===== Data for analysis

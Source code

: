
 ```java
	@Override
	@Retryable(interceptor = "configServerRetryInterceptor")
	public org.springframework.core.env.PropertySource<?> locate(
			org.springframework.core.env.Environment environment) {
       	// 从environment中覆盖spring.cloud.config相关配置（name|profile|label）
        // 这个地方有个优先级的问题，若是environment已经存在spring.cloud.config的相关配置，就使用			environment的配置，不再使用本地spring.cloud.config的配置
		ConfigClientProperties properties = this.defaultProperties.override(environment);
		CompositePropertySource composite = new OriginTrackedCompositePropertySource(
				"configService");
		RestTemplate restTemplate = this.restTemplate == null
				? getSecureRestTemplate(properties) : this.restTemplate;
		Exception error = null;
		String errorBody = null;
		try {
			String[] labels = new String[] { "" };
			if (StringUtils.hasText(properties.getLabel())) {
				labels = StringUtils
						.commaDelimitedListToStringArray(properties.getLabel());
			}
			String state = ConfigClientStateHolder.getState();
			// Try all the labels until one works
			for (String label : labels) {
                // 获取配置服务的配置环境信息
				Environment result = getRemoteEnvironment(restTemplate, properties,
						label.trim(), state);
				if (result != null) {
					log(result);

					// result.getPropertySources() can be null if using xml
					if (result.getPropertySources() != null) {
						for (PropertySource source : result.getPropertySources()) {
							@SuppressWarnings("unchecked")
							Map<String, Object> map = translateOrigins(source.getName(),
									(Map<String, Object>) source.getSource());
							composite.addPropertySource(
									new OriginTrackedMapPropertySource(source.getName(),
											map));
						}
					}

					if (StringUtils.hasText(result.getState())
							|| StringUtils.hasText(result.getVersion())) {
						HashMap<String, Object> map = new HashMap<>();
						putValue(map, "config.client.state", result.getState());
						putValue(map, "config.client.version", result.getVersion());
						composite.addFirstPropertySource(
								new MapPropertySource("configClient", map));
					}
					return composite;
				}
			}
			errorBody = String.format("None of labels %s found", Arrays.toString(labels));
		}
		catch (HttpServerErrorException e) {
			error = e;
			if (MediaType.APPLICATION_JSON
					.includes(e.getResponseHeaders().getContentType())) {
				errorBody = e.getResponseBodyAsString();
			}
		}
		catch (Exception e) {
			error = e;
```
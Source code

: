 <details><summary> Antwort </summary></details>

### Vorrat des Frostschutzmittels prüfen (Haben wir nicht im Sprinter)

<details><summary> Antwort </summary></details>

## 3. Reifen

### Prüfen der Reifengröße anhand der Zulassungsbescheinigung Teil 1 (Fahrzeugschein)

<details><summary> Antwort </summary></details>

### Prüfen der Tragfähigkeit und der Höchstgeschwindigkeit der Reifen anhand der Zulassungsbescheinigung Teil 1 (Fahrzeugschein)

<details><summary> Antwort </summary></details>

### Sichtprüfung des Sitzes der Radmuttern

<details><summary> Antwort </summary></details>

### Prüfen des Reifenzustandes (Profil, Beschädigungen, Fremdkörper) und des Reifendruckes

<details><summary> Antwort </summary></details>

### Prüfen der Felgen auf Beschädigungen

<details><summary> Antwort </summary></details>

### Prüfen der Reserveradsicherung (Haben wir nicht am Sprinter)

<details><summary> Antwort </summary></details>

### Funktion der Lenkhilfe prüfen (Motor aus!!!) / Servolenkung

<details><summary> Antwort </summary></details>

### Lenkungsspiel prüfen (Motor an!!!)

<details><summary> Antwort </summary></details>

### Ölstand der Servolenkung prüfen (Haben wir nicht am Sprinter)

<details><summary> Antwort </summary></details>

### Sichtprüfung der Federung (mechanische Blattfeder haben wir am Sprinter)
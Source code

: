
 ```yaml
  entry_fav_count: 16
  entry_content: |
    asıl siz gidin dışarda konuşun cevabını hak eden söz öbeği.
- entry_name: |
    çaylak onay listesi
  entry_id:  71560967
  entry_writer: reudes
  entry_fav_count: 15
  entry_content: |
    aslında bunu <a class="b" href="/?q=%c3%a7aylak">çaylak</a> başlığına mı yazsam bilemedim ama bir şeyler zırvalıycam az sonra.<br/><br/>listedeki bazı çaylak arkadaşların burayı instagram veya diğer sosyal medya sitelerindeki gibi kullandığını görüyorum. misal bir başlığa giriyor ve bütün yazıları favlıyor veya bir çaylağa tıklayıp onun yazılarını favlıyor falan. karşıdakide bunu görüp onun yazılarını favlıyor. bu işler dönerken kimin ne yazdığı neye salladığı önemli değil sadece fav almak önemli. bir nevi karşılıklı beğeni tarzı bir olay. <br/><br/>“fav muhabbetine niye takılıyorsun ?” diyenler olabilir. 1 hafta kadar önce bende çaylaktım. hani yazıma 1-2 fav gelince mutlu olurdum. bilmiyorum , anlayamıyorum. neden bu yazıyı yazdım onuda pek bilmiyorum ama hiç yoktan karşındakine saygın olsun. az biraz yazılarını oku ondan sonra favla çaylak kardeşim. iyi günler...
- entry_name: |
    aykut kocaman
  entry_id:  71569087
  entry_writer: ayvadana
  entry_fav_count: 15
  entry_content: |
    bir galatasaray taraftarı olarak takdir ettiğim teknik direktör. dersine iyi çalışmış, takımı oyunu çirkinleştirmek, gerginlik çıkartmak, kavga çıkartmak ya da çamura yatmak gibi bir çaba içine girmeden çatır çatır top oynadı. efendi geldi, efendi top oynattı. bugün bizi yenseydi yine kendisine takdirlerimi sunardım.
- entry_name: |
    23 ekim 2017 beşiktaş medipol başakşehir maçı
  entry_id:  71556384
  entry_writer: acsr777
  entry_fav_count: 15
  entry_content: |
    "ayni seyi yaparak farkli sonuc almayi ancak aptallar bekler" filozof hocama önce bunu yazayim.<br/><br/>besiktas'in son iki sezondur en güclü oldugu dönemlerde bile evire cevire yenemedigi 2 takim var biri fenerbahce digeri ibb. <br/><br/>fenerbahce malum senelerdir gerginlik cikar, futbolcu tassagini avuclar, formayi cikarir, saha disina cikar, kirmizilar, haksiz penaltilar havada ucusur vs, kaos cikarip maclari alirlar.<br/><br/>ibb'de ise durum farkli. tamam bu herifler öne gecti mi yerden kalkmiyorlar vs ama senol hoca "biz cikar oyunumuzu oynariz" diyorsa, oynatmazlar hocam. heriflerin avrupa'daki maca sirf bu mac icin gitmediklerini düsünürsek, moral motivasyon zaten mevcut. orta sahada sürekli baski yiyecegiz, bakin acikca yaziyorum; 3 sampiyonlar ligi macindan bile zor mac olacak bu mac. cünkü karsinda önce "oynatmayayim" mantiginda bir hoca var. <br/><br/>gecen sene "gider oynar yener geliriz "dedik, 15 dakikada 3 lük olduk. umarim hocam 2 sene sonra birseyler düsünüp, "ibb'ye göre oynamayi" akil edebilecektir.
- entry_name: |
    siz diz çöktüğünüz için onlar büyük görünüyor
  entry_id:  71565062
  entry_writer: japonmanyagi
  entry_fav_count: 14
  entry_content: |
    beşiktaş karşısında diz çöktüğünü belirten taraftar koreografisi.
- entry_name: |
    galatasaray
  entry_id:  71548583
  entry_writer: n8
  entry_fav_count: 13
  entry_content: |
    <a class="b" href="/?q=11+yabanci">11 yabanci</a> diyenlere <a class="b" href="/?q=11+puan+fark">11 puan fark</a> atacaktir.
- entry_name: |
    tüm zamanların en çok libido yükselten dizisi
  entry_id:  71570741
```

==========

# Task to complete
Report how many lines of the records above contain the word "Zulassungsbescheinigung", and give only that number.

# Solution
2